> Material for this task:
◆ ◆ ◆ ◆ ◆
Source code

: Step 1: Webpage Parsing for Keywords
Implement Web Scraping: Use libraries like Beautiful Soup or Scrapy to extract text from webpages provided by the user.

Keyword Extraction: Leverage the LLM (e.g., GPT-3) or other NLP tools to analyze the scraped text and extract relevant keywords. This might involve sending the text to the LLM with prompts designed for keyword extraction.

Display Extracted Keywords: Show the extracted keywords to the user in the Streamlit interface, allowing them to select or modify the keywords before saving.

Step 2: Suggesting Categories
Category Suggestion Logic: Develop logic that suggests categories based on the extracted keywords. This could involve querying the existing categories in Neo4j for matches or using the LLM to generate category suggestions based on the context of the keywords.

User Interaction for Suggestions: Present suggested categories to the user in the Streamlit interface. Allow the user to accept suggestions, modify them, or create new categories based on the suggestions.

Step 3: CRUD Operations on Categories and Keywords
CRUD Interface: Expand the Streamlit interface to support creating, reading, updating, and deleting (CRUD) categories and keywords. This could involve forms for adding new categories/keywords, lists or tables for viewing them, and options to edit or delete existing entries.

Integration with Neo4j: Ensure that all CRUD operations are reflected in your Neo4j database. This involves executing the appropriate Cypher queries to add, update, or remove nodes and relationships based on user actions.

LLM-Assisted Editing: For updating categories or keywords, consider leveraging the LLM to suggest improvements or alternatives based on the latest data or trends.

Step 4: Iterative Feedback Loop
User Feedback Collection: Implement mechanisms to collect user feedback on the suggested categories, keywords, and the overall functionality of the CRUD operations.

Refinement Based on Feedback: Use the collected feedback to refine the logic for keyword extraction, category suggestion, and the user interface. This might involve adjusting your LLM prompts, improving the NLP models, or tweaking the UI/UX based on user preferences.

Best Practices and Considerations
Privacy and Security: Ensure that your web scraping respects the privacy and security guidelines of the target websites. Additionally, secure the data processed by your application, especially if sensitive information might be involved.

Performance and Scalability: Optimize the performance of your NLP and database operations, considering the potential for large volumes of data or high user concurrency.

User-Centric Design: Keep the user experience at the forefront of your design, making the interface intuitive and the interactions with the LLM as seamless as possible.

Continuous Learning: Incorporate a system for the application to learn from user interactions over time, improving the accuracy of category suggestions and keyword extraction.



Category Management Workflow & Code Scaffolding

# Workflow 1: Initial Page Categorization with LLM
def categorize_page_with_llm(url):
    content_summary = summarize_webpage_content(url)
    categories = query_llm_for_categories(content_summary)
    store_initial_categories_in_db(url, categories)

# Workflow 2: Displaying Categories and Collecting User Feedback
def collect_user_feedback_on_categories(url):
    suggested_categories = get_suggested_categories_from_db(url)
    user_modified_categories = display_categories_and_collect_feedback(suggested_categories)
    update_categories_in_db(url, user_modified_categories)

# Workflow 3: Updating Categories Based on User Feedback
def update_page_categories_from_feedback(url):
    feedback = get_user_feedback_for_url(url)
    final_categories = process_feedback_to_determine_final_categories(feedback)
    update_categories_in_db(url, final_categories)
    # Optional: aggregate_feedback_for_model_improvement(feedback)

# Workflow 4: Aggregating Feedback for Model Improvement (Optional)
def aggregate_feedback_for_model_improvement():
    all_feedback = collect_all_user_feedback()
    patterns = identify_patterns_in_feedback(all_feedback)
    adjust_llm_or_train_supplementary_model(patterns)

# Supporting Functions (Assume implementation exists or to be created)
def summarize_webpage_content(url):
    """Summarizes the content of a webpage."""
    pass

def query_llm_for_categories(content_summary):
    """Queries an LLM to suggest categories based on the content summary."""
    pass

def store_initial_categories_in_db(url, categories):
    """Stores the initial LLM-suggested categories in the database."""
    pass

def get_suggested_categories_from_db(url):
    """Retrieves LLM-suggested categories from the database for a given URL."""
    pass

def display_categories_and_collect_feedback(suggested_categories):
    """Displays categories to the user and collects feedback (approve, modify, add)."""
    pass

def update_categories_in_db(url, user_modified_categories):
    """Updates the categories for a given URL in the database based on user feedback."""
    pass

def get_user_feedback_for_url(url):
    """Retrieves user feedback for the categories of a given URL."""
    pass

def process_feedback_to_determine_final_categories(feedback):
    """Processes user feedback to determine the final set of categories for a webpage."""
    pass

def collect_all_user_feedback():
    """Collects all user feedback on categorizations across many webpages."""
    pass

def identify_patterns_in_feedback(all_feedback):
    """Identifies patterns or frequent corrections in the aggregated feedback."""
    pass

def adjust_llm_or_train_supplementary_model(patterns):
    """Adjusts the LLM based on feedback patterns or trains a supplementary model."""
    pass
◆ ◆ ◆ ◆ ◆
> Task item: From the records above, transcribe exactly the run of lines that opens with the line holding "# Workflow 2: Displaying" and closes with the line holding "# Workflow 4: Aggregating", both included.

> Solution to the exercise:
# Workflow 2: Displaying Categories and Collecting User Feedback
def collect_user_feedback_on_categories(url):
    suggested_categories = get_suggested_categories_from_db(url)
    user_modified_categories = display_categories_and_collect_feedback(suggested_categories)
    update_categories_in_db(url, user_modified_categories)

# Workflow 3: Updating Categories Based on User Feedback
def update_page_categories_from_feedback(url):
    feedback = get_user_feedback_for_url(url)
    final_categories = process_feedback_to_determine_final_categories(feedback)
    update_categories_in_db(url, final_categories)
    # Optional: aggregate_feedback_for_model_improvement(feedback)

# Workflow 4: Aggregating Feedback for Model Improvement (Optional)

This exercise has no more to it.